Em oposição à política homogeneizadora implementada pelo Diretório dos índios, que, inclusive, encerrou uma possibilidade de o Brasil vir a ter uma base linguística indígena, sendo fundamental para as reconfigurações sociolinguísticas desse território, na contemporaneidade, as políticas de preservação e de revitalização, ou retomadas de línguas indígenas, até mesmo aquelas que envolvem uma prática de retomada para as situações em que ocorreu uma completa substituição da língua indígena pela língua portuguesa, como o caso dos Kiriri, trazem à cena o reconhecimento do multilinguismo brasileiro e a premente necessidade de uma luta engajada contra as práticas de homogeneização linguística, que se fundam em desaparecimento de línguas e de modos de viver.

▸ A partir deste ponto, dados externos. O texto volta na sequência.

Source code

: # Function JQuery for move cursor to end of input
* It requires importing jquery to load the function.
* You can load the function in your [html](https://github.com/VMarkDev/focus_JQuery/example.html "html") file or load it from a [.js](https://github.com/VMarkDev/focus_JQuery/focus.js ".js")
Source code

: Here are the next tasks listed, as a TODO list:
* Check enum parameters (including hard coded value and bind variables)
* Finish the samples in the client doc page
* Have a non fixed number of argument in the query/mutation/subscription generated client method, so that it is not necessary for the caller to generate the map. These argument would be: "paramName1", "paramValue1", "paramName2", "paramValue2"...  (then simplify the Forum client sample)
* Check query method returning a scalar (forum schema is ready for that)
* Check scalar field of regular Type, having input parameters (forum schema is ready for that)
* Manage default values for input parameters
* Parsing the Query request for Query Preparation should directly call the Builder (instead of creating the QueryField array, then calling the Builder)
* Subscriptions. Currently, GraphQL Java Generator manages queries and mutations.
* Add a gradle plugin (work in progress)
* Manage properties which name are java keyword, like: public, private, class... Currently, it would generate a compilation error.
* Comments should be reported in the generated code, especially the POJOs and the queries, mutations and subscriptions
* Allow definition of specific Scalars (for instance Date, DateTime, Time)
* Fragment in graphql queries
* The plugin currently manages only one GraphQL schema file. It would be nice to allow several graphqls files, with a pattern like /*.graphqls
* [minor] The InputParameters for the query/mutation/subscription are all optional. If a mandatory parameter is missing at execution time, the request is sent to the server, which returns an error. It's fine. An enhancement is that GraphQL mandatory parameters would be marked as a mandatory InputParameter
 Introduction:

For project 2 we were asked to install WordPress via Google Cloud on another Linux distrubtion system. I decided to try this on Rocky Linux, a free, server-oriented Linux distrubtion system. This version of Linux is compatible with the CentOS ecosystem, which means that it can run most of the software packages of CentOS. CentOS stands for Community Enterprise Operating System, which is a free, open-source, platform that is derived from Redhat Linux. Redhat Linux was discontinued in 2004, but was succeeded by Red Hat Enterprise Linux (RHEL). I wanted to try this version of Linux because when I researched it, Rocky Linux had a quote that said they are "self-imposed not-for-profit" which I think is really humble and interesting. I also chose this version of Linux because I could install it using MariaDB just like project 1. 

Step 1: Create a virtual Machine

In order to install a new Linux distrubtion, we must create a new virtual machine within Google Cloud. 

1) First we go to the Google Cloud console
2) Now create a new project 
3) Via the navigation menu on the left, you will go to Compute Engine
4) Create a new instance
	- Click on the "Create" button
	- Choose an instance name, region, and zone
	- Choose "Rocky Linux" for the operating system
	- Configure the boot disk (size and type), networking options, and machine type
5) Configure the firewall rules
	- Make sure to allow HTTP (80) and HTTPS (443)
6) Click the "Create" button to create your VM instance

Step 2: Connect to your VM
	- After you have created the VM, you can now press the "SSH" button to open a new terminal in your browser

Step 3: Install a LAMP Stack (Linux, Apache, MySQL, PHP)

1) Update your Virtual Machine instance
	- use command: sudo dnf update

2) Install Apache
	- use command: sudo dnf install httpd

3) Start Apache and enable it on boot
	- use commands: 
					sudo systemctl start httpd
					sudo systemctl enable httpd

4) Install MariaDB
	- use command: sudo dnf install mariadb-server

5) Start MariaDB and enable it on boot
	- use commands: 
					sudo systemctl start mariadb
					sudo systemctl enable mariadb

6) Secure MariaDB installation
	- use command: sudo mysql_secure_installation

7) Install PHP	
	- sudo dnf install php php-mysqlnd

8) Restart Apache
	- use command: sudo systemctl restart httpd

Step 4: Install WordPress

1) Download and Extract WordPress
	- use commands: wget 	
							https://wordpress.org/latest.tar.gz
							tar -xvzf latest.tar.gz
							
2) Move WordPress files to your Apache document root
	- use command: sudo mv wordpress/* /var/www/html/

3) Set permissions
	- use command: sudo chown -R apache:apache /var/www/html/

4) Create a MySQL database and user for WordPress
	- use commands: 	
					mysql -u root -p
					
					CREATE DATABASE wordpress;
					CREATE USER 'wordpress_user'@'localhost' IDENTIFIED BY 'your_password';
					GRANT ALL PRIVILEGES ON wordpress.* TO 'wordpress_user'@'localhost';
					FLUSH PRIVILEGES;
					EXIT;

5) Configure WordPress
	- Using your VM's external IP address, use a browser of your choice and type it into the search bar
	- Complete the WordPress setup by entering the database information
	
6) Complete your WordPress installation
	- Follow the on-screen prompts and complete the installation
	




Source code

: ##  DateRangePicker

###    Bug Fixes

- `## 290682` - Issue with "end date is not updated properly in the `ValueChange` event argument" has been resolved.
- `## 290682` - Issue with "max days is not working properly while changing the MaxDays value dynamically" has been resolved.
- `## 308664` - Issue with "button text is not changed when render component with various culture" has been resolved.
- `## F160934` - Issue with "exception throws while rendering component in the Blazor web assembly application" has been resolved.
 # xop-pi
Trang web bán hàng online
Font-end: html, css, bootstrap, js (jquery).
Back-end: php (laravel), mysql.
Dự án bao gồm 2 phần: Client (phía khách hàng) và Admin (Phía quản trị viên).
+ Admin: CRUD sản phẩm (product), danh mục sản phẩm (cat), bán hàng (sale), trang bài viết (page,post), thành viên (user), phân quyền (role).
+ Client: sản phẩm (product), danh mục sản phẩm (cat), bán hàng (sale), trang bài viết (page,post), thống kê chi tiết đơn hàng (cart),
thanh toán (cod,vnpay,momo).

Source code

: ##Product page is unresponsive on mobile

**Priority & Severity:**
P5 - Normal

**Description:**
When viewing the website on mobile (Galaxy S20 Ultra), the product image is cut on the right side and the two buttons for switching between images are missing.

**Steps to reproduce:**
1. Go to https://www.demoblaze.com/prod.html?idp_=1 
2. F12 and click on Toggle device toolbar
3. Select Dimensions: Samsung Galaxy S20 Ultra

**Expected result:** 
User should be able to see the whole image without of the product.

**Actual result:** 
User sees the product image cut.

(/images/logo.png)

Considerando essa mudança de perspectiva, os Kiriri encontram-se em processo de retomada linguística e, por conta disso, solicitaram uma assessoria linguística da Universidade Federal da Bahia, por meio do Prof. Dr. Marco Tromboni de Souza Nascimento, o que resultou na oferta da disciplina Ação Curricular em Comunidade e em Sociedade (ACCS) Educação Diferenciada e Revitalização de Línguas Indígenas, nos semestres 2017.2 e 2018.1. Como resultado da ACCS, iniciamos um trabalho de formação de professores indígenas no TI Kiriri, por meio de oficinas, em atendimento às demandas que foram apresentadas pelas lideranças e comunidade em geral. Como, nesse contexto, a escola constitui-se como um significativo espaço para gestar e difundir a política de retomada da língua, na próxima seção, apresentaremos informações sobre a educação escolar no Território.

2. Educação escolar indígena e revitalização linguística

Segundo Bandeira (1972), a primeira escola no Território Indígena Kiriri, Escola Padre Renato Galvão, mantida pelo Serviço de Proteção ao Índio (SPI), na década de 1960, atendia aos níveis primário e secundário, o que corresponderia ao atual ensino fundamental. Tempos depois, mas sem uma data precisa, teria surgido a Escolinha da Lagoa Grande, “dirigida por uma professora não-indígena que conseguiu a simpatia das crianças. Suas funções se restringem a alfabetizar e fazer cálculos rudimentares de adição, subtração e multiplicação, tal como a do SPI” (BANDEIRA, 1972, p. 70).

Apenas na década de 1980, a partir da redemocratização, da luta pelos direitos e das emergências étnicas, os povos indígenas ganham o cenário nacional e, consequentemente, o povo Kiriri reaparece e, no campo educacional, são inseridos, efetivamente, os conteúdos referentes à cultura kiriri no currículo escolar. Segundo Moraes (2018a), desde o início, havia uma certa preocupação por parte dos Kiriri, aqueles envolvidos ou não com a educação, de que os conteúdos didáticos discutidos nas escolas versassem sobre a realidade do povo.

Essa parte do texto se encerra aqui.